Interesting clip from Monday’s show – more evidence against the suicide theory

The Second Autopsy Results

The second autopsy was performed by top forensic pathologist Cyril Wecht (known for high-profile cases like John F. Kennedy, JonBenet Ramsey, and Anna Nicole Smith), and results were revealed on Tuesday’s show. Dr. Wecht prefaces his statements by explaining that he has no criticism of the initial post-mortem examination, and mostly expands upon its original findings. Wecht describes four hemorrhages under Rebecca’s scalp which suggest blunt force trauma to the head. Though this hemorrhaging was found in the initial autopsy, it seems to have been inexplicably dismissed by law enforcement. These injuries would undoubtedly have caused a concussion or unconsciousness – in which her immobility would easily explain the lack of evidence of a struggle and clean toxicology report. With the second autopsy, Wecht was able to corroborate Ciolino’s claims that Rebecca would have suffered more severe neck injuries had she fallen from such a height. Rebecca suffered fractures to the front structures of the neck but no fractures of the neck’s vertebrae – something that would have happened as a result of a hanging, Wecht says.

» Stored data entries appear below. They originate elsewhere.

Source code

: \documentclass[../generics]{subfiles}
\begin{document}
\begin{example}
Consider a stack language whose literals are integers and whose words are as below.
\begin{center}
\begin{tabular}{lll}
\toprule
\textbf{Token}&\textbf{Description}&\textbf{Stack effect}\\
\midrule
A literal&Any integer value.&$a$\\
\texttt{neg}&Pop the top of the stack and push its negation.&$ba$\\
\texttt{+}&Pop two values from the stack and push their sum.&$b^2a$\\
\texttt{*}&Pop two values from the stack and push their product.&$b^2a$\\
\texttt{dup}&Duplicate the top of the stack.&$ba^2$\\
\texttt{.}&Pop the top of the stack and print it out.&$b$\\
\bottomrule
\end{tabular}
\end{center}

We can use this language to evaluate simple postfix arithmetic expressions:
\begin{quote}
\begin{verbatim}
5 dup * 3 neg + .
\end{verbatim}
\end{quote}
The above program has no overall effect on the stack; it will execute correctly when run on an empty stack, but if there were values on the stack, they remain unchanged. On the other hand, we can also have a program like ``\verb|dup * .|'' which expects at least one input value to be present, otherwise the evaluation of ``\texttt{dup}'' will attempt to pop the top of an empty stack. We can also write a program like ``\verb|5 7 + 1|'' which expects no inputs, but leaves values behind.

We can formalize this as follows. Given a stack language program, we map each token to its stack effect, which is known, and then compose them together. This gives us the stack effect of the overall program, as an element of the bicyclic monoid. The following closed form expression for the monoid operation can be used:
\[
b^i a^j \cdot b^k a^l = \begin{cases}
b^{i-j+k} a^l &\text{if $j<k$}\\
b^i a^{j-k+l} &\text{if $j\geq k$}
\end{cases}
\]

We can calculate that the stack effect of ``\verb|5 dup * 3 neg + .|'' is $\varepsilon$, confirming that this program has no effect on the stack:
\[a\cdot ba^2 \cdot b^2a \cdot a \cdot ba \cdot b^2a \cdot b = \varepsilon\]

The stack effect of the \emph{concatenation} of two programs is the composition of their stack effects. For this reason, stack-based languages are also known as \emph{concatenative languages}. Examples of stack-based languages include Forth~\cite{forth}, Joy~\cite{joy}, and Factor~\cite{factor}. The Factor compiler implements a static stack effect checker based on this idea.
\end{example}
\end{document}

Ultimately, Wecht has “grave and serious doubts about the conclusion that the manner [of death] was suicide” and tells Dr. Phil that he “lean[s] very strongly toward it being a homicide”. He considers these findings sufficient enough to warrant a reexamination of the investigation, and recommends changing Zahau’s manner of death to “undetermined,” in order to keep the case open.

Sadly, answers to Rebecca Zahau’s mysterious death don’t seem any clearer. Though the Zahau family has expressed their desire to get the case reopened and conduct yet another reexamination by private investigators, it remains uncertain whether the case will truly close anytime soon. Bremner has stated that the goal of these exhaustive investigations isn’t to prove that Rebecca’s death was a murder, but to find truth and make sure that all evidence is thoroughly and properly scrutinized.